Friday, Jun. 07, 1963
Lingua Belgica
In Charleroi, the Walloon banners screamed "No to a Flemish dictatorship!" An orator in Flanders shouted, "We reject all further compromises!" The angry shouts over much of Belgium last week were the latest outbursts in the ancient hostility between the nation's 5,250,000 Flemings in the north who speak a language related to Dutch, and the 4,000,000 French-speaking Walloons in the south. Since Belgium seceded from The Netherlands 133 years ago, the numerically superior Flemings have always resented the traditional economic and social superiority of the Walloons. "We're the only country in Europe with an oppressed majority," says Belgium's Flemish Premier Theo Lefevre.
Lefevre was overstating the case. Since the end of World War II, Flanders has capitalized on a healthy dollop of U.S. aid to industrialize and acquire a patina of prosperity, while Wallonia, with its played-out coal mines, has been plagued by chronic unemployment. Last year, when violent riots broke out between the two factions, the Flemish majority in Parliament passed a law dividing Belgium into two separate unilingual sections along a line extending from the German border south of Aachen to the French frontier; to the north, Flemish would be the official language in schools, courts and administrative offices; to the south, only French would be recognized.

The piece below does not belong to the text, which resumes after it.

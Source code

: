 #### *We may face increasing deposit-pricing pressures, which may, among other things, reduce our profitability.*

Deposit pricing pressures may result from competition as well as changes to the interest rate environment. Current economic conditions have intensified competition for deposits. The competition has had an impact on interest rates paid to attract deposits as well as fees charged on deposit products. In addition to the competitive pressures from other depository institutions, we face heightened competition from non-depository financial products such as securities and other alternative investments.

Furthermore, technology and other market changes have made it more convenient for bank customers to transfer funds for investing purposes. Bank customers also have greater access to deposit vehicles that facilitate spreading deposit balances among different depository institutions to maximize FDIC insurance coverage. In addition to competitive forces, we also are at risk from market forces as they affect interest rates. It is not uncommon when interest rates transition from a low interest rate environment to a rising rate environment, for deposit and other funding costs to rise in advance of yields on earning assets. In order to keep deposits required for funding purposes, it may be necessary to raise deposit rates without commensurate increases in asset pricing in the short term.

The compromise was a failure, and last week demonstrations broke out in Brussels and Louvain, both of which are north of the line and both of which have always been accorded a measure of bilingual status. At Louvain University, Walloon professors and students went out on strike, boycotting lectures and classes in protest over the proposed bilingual split of the traditionally French-speaking university. In an attempt to solve the explosive situation, Premier Lefevre called for a two-week "language armistice" while his government tried to work out another compromise. But with Parliament split along language lines, there was little hope of a solution. Unless the bitterly antagonistic Flemings and Walloons learn to live with each other, said one Deputy in Parliament last week, "I can only conclude that in a small country live small people."